─── Records supplied ───
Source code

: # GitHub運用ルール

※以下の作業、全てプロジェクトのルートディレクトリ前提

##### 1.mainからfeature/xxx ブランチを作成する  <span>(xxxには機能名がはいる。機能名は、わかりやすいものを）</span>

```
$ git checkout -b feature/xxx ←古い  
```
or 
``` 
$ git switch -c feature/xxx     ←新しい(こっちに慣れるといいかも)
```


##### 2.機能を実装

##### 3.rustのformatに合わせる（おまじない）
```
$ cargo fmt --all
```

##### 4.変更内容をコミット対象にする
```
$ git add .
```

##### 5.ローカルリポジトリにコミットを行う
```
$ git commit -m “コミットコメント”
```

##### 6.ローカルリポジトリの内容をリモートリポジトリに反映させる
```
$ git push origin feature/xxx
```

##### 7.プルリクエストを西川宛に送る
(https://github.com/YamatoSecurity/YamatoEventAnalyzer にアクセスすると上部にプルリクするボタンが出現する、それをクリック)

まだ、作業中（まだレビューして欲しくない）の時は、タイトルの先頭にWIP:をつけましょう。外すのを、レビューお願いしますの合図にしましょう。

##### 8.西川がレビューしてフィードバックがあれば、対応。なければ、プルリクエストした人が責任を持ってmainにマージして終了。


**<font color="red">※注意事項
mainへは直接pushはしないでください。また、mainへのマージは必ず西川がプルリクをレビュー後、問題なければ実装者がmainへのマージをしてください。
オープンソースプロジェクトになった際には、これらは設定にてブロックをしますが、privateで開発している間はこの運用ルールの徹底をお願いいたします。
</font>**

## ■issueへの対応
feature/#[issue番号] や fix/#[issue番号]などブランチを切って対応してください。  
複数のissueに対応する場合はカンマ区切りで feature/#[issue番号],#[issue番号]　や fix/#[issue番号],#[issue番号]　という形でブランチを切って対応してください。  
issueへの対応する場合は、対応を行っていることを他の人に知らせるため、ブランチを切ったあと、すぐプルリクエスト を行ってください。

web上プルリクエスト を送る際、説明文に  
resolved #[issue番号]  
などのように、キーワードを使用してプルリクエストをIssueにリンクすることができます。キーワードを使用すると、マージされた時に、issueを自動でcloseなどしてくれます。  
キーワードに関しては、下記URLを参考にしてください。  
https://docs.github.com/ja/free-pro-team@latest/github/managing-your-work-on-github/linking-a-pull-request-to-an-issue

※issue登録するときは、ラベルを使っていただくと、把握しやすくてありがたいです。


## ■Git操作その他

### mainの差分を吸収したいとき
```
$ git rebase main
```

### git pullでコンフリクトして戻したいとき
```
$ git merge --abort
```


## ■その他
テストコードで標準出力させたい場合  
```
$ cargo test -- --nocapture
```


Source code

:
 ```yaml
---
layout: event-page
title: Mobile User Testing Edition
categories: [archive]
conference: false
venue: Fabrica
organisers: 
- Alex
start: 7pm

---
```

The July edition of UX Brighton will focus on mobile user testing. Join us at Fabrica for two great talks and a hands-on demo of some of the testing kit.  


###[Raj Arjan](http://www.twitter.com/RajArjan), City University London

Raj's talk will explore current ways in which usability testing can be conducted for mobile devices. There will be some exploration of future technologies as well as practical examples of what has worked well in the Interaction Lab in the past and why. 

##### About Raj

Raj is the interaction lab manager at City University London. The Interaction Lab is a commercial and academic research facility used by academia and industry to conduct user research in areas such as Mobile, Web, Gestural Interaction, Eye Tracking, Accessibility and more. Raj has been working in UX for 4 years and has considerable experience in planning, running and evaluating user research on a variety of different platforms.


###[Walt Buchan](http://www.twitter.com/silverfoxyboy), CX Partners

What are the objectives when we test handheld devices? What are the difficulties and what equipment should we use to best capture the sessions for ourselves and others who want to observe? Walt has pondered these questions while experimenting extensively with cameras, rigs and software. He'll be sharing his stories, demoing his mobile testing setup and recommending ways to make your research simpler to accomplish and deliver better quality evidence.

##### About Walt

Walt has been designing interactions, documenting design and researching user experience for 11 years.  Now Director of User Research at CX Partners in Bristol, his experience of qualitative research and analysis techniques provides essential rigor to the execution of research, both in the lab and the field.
───
Give back every line from the beginning of the records through the line holding "resolved #[issue番号]", exactly as it reads, and leave out the rest.

Source code

: # GitHub運用ルール

※以下の作業、全てプロジェクトのルートディレクトリ前提

##### 1.mainからfeature/xxx ブランチを作成する  <span>(xxxには機能名がはいる。機能名は、わかりやすいものを）</span>

```
$ git checkout -b feature/xxx ←古い  
```
or 
``` 
$ git switch -c feature/xxx     ←新しい(こっちに慣れるといいかも)
```


##### 2.機能を実装

##### 3.rustのformatに合わせる（おまじない）
```
$ cargo fmt --all
```

##### 4.変更内容をコミット対象にする
```
$ git add .
```

##### 5.ローカルリポジトリにコミットを行う
```
$ git commit -m “コミットコメント”
```

##### 6.ローカルリポジトリの内容をリモートリポジトリに反映させる
```
$ git push origin feature/xxx
```

##### 7.プルリクエストを西川宛に送る
(https://github.com/YamatoSecurity/YamatoEventAnalyzer にアクセスすると上部にプルリクするボタンが出現する、それをクリック)

まだ、作業中（まだレビューして欲しくない）の時は、タイトルの先頭にWIP:をつけましょう。外すのを、レビューお願いしますの合図にしましょう。

##### 8.西川がレビューしてフィードバックがあれば、対応。なければ、プルリクエストした人が責任を持ってmainにマージして終了。


**<font color="red">※注意事項
mainへは直接pushはしないでください。また、mainへのマージは必ず西川がプルリクをレビュー後、問題なければ実装者がmainへのマージをしてください。
オープンソースプロジェクトになった際には、これらは設定にてブロックをしますが、privateで開発している間はこの運用ルールの徹底をお願いいたします。
</font>**

## ■issueへの対応
feature/#[issue番号] や fix/#[issue番号]などブランチを切って対応してください。  
複数のissueに対応する場合はカンマ区切りで feature/#[issue番号],#[issue番号]　や fix/#[issue番号],#[issue番号]　という形でブランチを切って対応してください。  
issueへの対応する場合は、対応を行っていることを他の人に知らせるため、ブランチを切ったあと、すぐプルリクエスト を行ってください。

web上プルリクエスト を送る際、説明文に  
resolved #[issue番号]  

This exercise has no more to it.